JOHANNESBURG — South Africa’s rand fell 0,8% yesterday, joining the rupee and rupiah in their tumble against the dollar, while emerging equities lost 1% as US Treasury yields rose to new two-year highs.
The fierce sell-off that has hit some emerging assets shows no sign of abating because the market is increasingly convinced that the US Federal Reserve will start reducing its stimulus programme from next month.
Developing countries with big funding deficits are taking the most heat.
The rand, already the biggest faller this year among emerging currencies, hit six-week lows versus the dollar, with the pressure on it exacerbated by the threat of fresh labour strife.
“We see the dollar being bid against emerging currencies and US yields pushing higher.
“Those currencies where there are concerns about outflows from stocks and bonds are getting hit most,” Guillaume Salomon, a strategist at Société Générale, said.

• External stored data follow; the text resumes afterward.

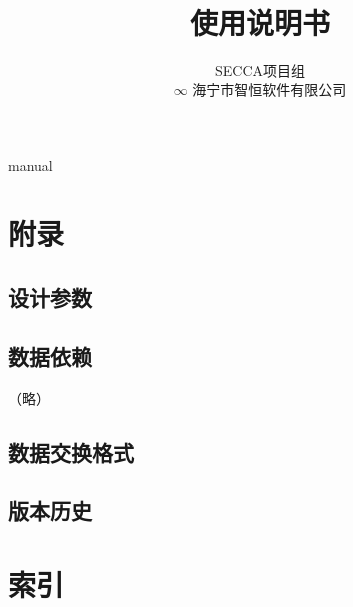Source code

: \documentclass[hyperref, oneside]{book}
\title {\modtitle \\ \modsubtitle \\ 使用说明书}
\author{SECCA项目组 \\ $\infty$ \small{海宁市智恒软件有限公司}}
\begin{document}
\renewcommand*\sectionmark[1]{\markright{\thesection. #1}}
\renewcommand*\thesection{\arabic{section}}

\maketitle

\renewcommand\contentsname{目录/Contents}
\tableofcontents
\clearpage

\def\DIRNAME{.}
{manual}

\section{附录}

    \subsection{设计参数}
        \begin{landscape}
        \end{landscape}

    \subsection{数据依赖}
        （略）

    \subsection{数据交换格式}
        \begin{landscape}
        
        \end{landscape}

    \clearpage
    \subsection{版本历史}
        \begin{center}
        \centering
        \end{center}

\section{索引}

    \listoftables
    \listoffigures
\end{document}
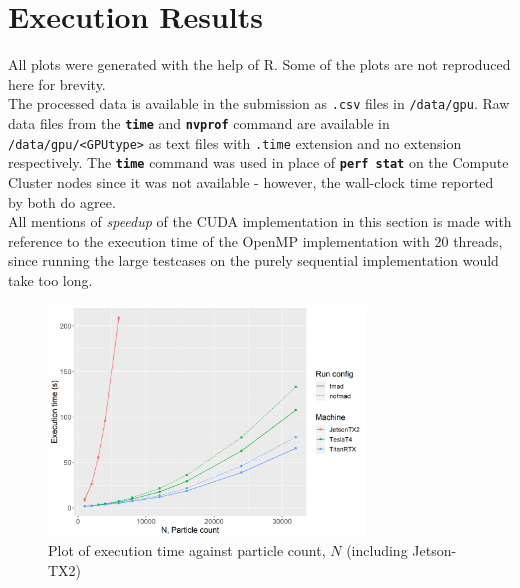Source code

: \documentclass[12pt]{article}
\newcommand{\bt}[1]{\texttt{\textbf{#1}}}
\begin{document}
\pagebreak

\section{Execution Results}

All plots were generated with the help of R. Some of the plots are not reproduced here for brevity.\\

The processed data is available in the submission as \texttt{.csv} files in \texttt{/data/gpu}. Raw data files from the \bt{time} and \bt{nvprof} command are available in \texttt{/data/gpu/<GPUtype>} as text files with \texttt{.time} extension and no extension respectively. The \bt{time} command was used in place of \bt{perf stat} on the Compute Cluster nodes since it was not available - however, the wall-clock time reported by both do agree.\\

All mentions of \textit{speedup} of the CUDA implementation in this section is made with reference to the execution time of the OpenMP implementation with $20$ threads, since running the large testcases on the purely sequential implementation would take too long.\\

\begin{figure}[H]
    \centering
    \includegraphics[width=0.75\textwidth]{gpu-varyN-withJetson}
    \caption{Plot of execution time against particle count, $N$ (including Jetson-TX2)}
    \label{fig:gpu-varyN-withJetson}
\end{figure}
\end{document}
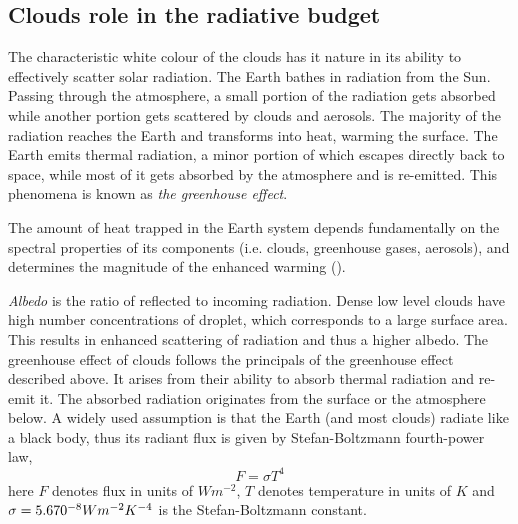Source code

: \subsection{Clouds role in the radiative budget}
The characteristic white colour of the clouds has it nature in its ability to  effectively scatter solar radiation. %
The Earth bathes in radiation from the Sun. Passing through the atmosphere, a small portion of the radiation gets absorbed while another portion gets scattered by clouds and aerosols. The majority of the radiation reaches the Earth and transforms into heat, warming the surface. The Earth emits thermal radiation, a minor portion of which escapes directly back to space, while most of it gets absorbed by the atmosphere and is re-emitted. This phenomena is known as \textit{the greenhouse effect}. 

The amount of heat trapped in the Earth system depends fundamentally on the spectral properties of its components (i.e. clouds, greenhouse gases, aerosols), and determines the magnitude of the enhanced warming (\cite{greenhouse_effect}).

\textit{Albedo} is the ratio of reflected to incoming radiation. Dense low level clouds have high number concentrations of droplet, which corresponds to a large surface area. This results in enhanced scattering of radiation and thus a higher albedo. The greenhouse effect of clouds follows the principals of the greenhouse effect described above. It arises from their ability to absorb thermal radiation and re-emit it. The absorbed radiation originates from the surface or the atmosphere below. A widely used assumption is that the Earth (and most clouds) radiate like a black body, thus its radiant flux is given by Stefan-Boltzmann fourth-power law, 
\begin{equation} \label{eq:stefan-boltzmann}
    F = \sigma T ^4 %
\end{equation}
here $F$ denotes flux in units of $W m^{-2}$, $T$ denotes temperature in units of $K$ and \\  $\sigma = 5.670 \time 10^{-8} W m^{-2} K^{-4}$ is the Stefan-Boltzmann constant. 


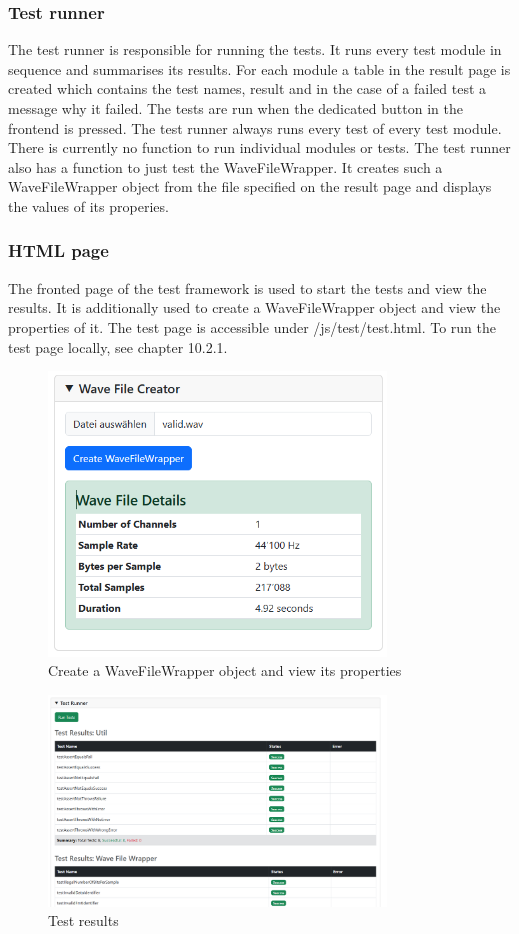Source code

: \subsubsection{Test runner}
The test runner is responsible for running the tests.
It runs every test module in sequence and summarises its results.
For each module a table in the result page is created which contains the test names, result and in the case of a failed test a message why it failed.
The tests are run when the dedicated button in the frontend is pressed.
The test runner always runs every test of every test module.
There is currently no function to run individual modules or tests.
The test runner also has a function to just test the WaveFileWrapper.
It creates such a WaveFileWrapper object from the file specified on the result page and displays the values of its properies.

\subsubsection{HTML page}
The fronted page of the test framework is used to start the tests and view the results.
It is additionally used to create a WaveFileWrapper object and view the properties of it.
The test page is accessible under /js/test/test.html.
To run the test page locally, see chapter 10.2.1.

\begin{figure}[H]
    \centering
    \includegraphics[width=0.8\textwidth]{../assets/wavefilecreator.png}
    \caption{Create a WaveFileWrapper object and view its properties}\label{fig:create-a-wavefilewrapper-object}
\end{figure}

\begin{figure}[H]
    \centering
    \includegraphics[width=0.8\textwidth]{../assets/test_results.png}
    \caption{Test results}\label{fig:test-results}
\end{figure}
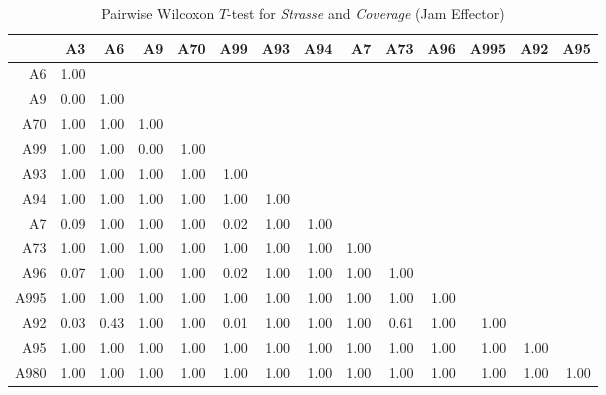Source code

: \begin{table}[ht]
	\tiny
	\centering
	\begin{tabular}{rrrrrrrrrrrrrr}
		\toprule
			 & A3 & A6 & A9 & A70 & A99 & A93 & A94 & A7 & A73 & A96 & A995 & A92 & A95 \\ 
		\midrule
		A6   & 1.00 &  &  &  &  &  &  &  &  &  &  &  &  \\ 
		A9   & 0.00 & 1.00 &  &  &  &  &  &  &  &  &  &  &  \\ 
		A70  & 1.00 & 1.00 & 1.00 &  &  &  &  &  &  &  &  &  &  \\ 
		A99  & 1.00 & 1.00 & 0.00 & 1.00 &  &  &  &  &  &  &  &  &  \\ 
		A93  & 1.00 & 1.00 & 1.00 & 1.00 & 1.00 &  &  &  &  &  &  &  &  \\ 
		A94  & 1.00 & 1.00 & 1.00 & 1.00 & 1.00 & 1.00 &  &  &  &  &  &  &  \\ 
		A7   & 0.09 & 1.00 & 1.00 & 1.00 & 0.02 & 1.00 & 1.00 &  &  &  &  &  &  \\ 
		A73  & 1.00 & 1.00 & 1.00 & 1.00 & 1.00 & 1.00 & 1.00 & 1.00 &  &  &  &  &  \\ 
		A96  & 0.07 & 1.00 & 1.00 & 1.00 & 0.02 & 1.00 & 1.00 & 1.00 & 1.00 &  &  &  &  \\ 
		A995 & 1.00 & 1.00 & 1.00 & 1.00 & 1.00 & 1.00 & 1.00 & 1.00 & 1.00 & 1.00 &  &  &  \\ 
		A92  & 0.03 & 0.43 & 1.00 & 1.00 & 0.01 & 1.00 & 1.00 & 1.00 & 0.61 & 1.00 & 1.00 &  &  \\ 
		A95  & 1.00 & 1.00 & 1.00 & 1.00 & 1.00 & 1.00 & 1.00 & 1.00 & 1.00 & 1.00 & 1.00 & 1.00 &  \\ 
		A980 & 1.00 & 1.00 & 1.00 & 1.00 & 1.00 & 1.00 & 1.00 & 1.00 & 1.00 & 1.00 & 1.00 & 1.00 & 1.00 \\ 
		\bottomrule
	  \end{tabular}
    \caption{Pairwise Wilcoxon $T$-test for \textit{Strasse} and \textit{Coverage} (Jam Effector)}
    \label{tbl:wilcoxon_baysis_effector_Strasse_Cov}
\end{table}
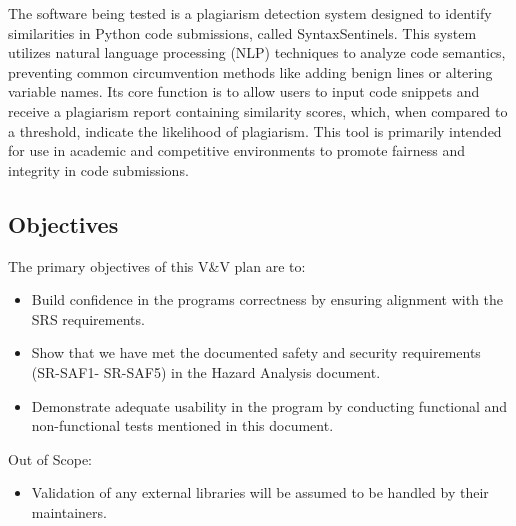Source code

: \documentclass[12pt, titlepage]{article}
\begin{document}
  The software being tested is a plagiarism detection system designed to identify similarities in Python code submissions, called SyntaxSentinels. 
  This system utilizes natural language processing (NLP) techniques to analyze code semantics, preventing common circumvention methods 
  like adding benign lines or altering variable names. Its core function is to allow users to input code snippets and receive a plagiarism 
  report containing similarity scores, which, when compared to a threshold, indicate the likelihood of plagiarism. This tool is primarily 
  intended for use in academic and competitive environments to promote fairness and integrity in code submissions.

\subsection{Objectives}

The primary objectives of this V\&V plan are to:
\begin{itemize}
  \item Build confidence in the programs correctness by ensuring alignment with the SRS requirements.
  \item Show that we have met the documented safety and security requirements (SR-SAF1- SR-SAF5) in the Hazard Analysis document.
  \item Demonstrate adequate usability in the program by conducting functional and non-functional tests mentioned in this document.
\end{itemize}

Out of Scope:
\begin{itemize}
  \item Validation of any external libraries will be assumed to be handled by their maintainers.
\end{itemize}

\end{document}
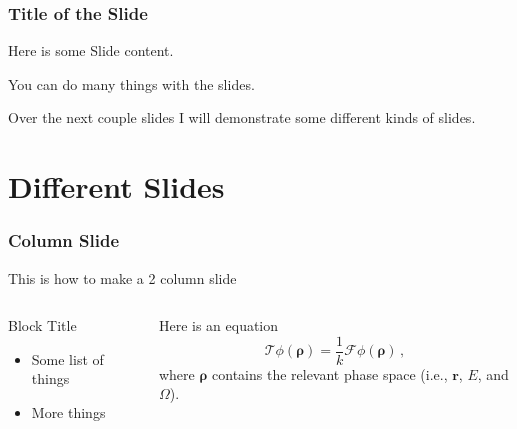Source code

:\documentclass[fleqn]{beamer}
\begin{document}
    \begin{frame}
        \frametitle{Title of the Slide}
        Here is some Slide content.
        
        You can do many things with the slides.
        
        Over the next couple slides I will demonstrate some different kinds of slides.
    \end{frame}
    
    \section{Different Slides} %
    \begin{frame}
        \frametitle{Column Slide}
        This is how to make a 2 column slide
        \begin{columns}[c]
            \begin{column}{0.5\textwidth} %
                \begin{block}{Block Title}
                    \begin{itemize}
                        \item Some list of things
                        \item More things
                    \end{itemize}
                \end{block}
            \end{column}
            
            \begin{column}{0.5\textwidth} %
                Here is an equation
                \begin{equation}
                    \mathcal{T} \phi(\bm{\rho}) = \frac{1}{k} \mathcal{F} \phi(\bm{\rho}) \, , \nonumber
                \end{equation}
                where $\bm{\rho}$ contains the relevant phase space (i.e., $\mathbf{r}$, $E$, and $\Omega$).
            \end{column}
        \end{columns}
    \end{frame}
    
\end{document}
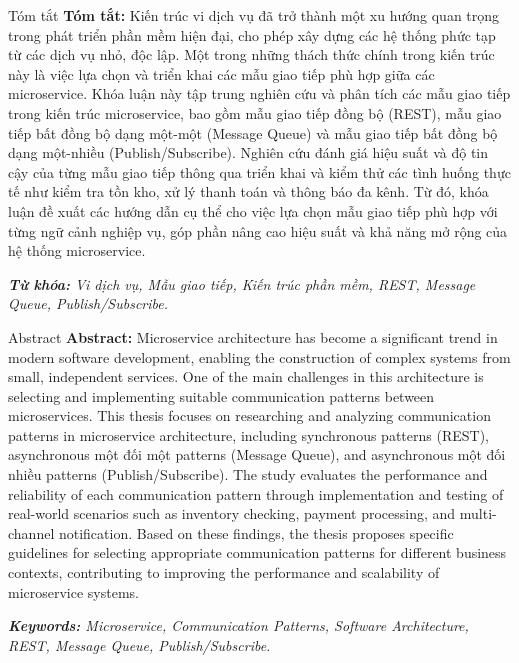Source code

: \documentclass{uetgraduation}
\begin{document}
\begin{preamble}{Tóm tắt}
    \textbf{Tóm tắt:} Kiến trúc vi dịch vụ đã trở thành  một xu hướng quan trọng trong phát triển phần mềm hiện đại, cho phép xây dựng các hệ thống phức tạp từ các dịch vụ nhỏ, độc lập. Một trong những thách thức chính trong kiến trúc này là việc lựa chọn và triển khai các mẫu giao tiếp phù hợp giữa các microservice. Khóa luận này tập trung nghiên cứu và phân tích các mẫu giao tiếp trong kiến trúc microservice, bao gồm mẫu giao tiếp đồng bộ (REST), mẫu giao tiếp bất đồng bộ dạng một-một (Message Queue) và mẫu giao tiếp bất đồng bộ dạng một-nhiều (Publish/Subscribe). Nghiên cứu đánh giá hiệu suất và độ tin cậy của từng mẫu giao tiếp thông qua triển khai và kiểm thử các tình huống thực tế như kiểm tra tồn kho, xử lý thanh toán và thông báo đa kênh. Từ đó, khóa luận đề xuất các hướng dẫn cụ thể cho việc lựa chọn mẫu giao tiếp phù hợp với từng ngữ cảnh nghiệp vụ, góp phần nâng cao hiệu suất và khả năng mở rộng của hệ thống microservice.

    \textit{\textbf{Từ khóa:} Vi dịch vụ, Mẫu giao tiếp, Kiến trúc phần mềm, REST, Message Queue, Publish/Subscribe.}
\end{preamble}

\begin{preamble}{Abstract}
    \textbf{Abstract:} Microservice architecture has become a significant trend in modern software development, enabling the construction of complex systems from small, independent services. One of the main challenges in this architecture is selecting and implementing suitable communication patterns between microservices. This thesis focuses on researching and analyzing communication patterns in microservice architecture, including synchronous patterns (REST), asynchronous một đối một patterns (Message Queue), and asynchronous một đối nhiều patterns (Publish/Subscribe). The study evaluates the performance and reliability of each communication pattern through implementation and testing of real-world scenarios such as inventory checking, payment processing, and multi-channel notification. Based on these findings, the thesis proposes specific guidelines for selecting appropriate communication patterns for different business contexts, contributing to improving the performance and scalability of microservice systems.

    \textit{\textbf{Keywords:} Microservice, Communication Patterns, Software Architecture, REST, Message Queue, Publish/Subscribe.}
\end{preamble}
\end{document}
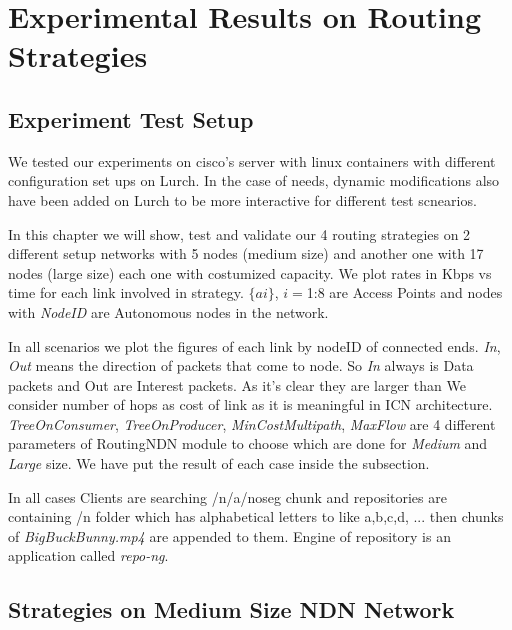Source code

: 
\chapter{Experimental Results on Routing Strategies} %

\label{expereince}


\section{Experiment Test Setup}
We tested our experiments on cisco's server with linux containers with different configuration set ups on Lurch. In the case of needs, dynamic modifications also have been added on Lurch to be more interactive for different test scnearios.

In this chapter we will show, test and validate our 4 routing strategies on 2 different setup networks with 5 nodes (medium size) and another one with 17 nodes (large size) each one with costumized capacity. We plot rates in Kbps vs time for each link involved in strategy. $\{ai\}$, $i=$1:8 are Access Points and nodes with \textit{NodeID} are Autonomous nodes in the network.
   
In all scenarios we plot the figures of each link by nodeID of connected ends. \textit{In}, \textit{Out} means the direction of packets that come to node. So \textit{In} always is Data packets and Out are Interest packets. As it's clear they are larger than We consider number of hops as cost of link as it is meaningful in ICN architecture.
\textit{TreeOnConsumer}, \textit{TreeOnProducer}, \textit{MinCostMultipath}, \textit{MaxFlow} are 4 different parameters of RoutingNDN module to choose which are done for \textit{Medium} and \textit{Large} size. We have put the result of each case inside the subsection.

In all cases Clients are searching /n/a/noseg chunk and repositories are containing /n folder which has alphabetical letters to like a,b,c,d, ... then chunks of \textit{BigBuckBunny.mp4} are appended to them. Engine of repository is an application called \textit{repo-ng}. 

\section{Strategies on Medium Size NDN Network}



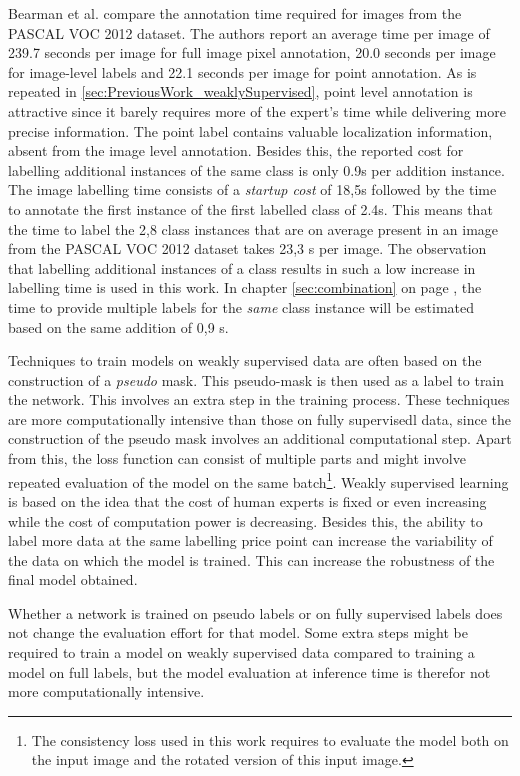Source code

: \par{
    Bearman et al.\cite{Bearman2015} compare the annotation time required for images from the PASCAL VOC 2012 dataset.
    The authors report an average time per image of 239.7 seconds per image for full image pixel annotation, 20.0 seconds per image for image-level labels and 22.1 seconds per image for point annotation.
    As is repeated in \ref{sec:PreviousWork_weaklySupervised}, point level annotation is attractive since it barely requires more of the expert's time while delivering more precise information.
    The point label contains valuable localization information, absent from the image level annotation.
    Besides this, the reported cost for labelling additional instances of the same class is only 0.9s per addition instance.
    The image labelling time consists of a \textit{startup cost} of 18,5s followed by the time to annotate the first instance of the first labelled class of 2.4s.
    This means that the time to label the 2,8 class instances that are on average present in an image from the PASCAL VOC 2012 dataset takes 23,3 s per image.
    The observation that labelling additional instances of a class results in such a low increase in labelling time is used in this work.
    In chapter \ref{sec:combination} on page \pageref{sec:combination}, the time to provide multiple labels for the \textit{same} class instance will be estimated based on the same addition of 0,9 s.
}
\\[5pt]
\par{
    Techniques to train models on weakly supervised data are often based on the construction of a \textit{pseudo} mask.
    This pseudo-mask is then used as a label to train the network.
    This involves an extra step in the training process.
    These techniques are more computationally intensive than those on fully \Gls{supervisedl} data, since the construction of the pseudo mask involves an additional computational step.
    Apart from this, the loss function can consist of multiple parts and might involve repeated evaluation of the model on the same batch\footnote{
        The consistency loss used in this work requires to evaluate the model both on the input image and the rotated version of this input image.
        }. 
    Weakly supervised learning is based on the idea that the cost of human experts is fixed or even increasing while the cost of computation power is decreasing.
    Besides this, the ability to label more data at the same labelling price point can increase the variability of the data on which the model is trained. 
    This can increase the robustness of the final model obtained.
}
\par{
    Whether a network is trained on pseudo labels or on fully supervised labels does not change the evaluation effort for that model.
    Some extra steps might be required to train a model on weakly supervised data compared to training a model on full labels, 
    but the model evaluation at inference time is therefor not more computationally intensive.
}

“India and South Africa are the two currencies that are most at risk. . .
“The end game is that as long as the currency trades with a weak bias, concerns about outflows will remain.”
The Indian rupee hit a new record low against the dollar, impervious to the policy steps taken in its defence, while Indonesia’s rupiah sank to four-year lows
after data showed the country running a bigger than expected current account deficit.
Both currencies fell more than 1% while credit default swops on the State Bank of India, used as a proxy for the sovereign, jumped 45bps.
Stock and bond markets in both countries suffered heavy losses, with the Jakarta index down 3% and Mumbai losing 2%. Ten-year bond yields in both countries surged to 2011 highs.
Broader emerging equities fell to 10-day lows. Johannesburg stock markets stayed close to record highs, but in dollar terms the index has lost more than 11% this year. South African bond yields rose to one-year highs.
In emerging Europe, the Polish zloty was the biggest loser, falling almost half a percent to the euro.
The Turkish lira is in focus ahead of today’s central bank meeting, which some think could yield a 75 basis point widening of the interest rate corridor, although most expect no change.
Turkey’s currency defence has been seen as successful, with the lira flat against the dollar yesterday, despite a current account gap that is bigger than in India.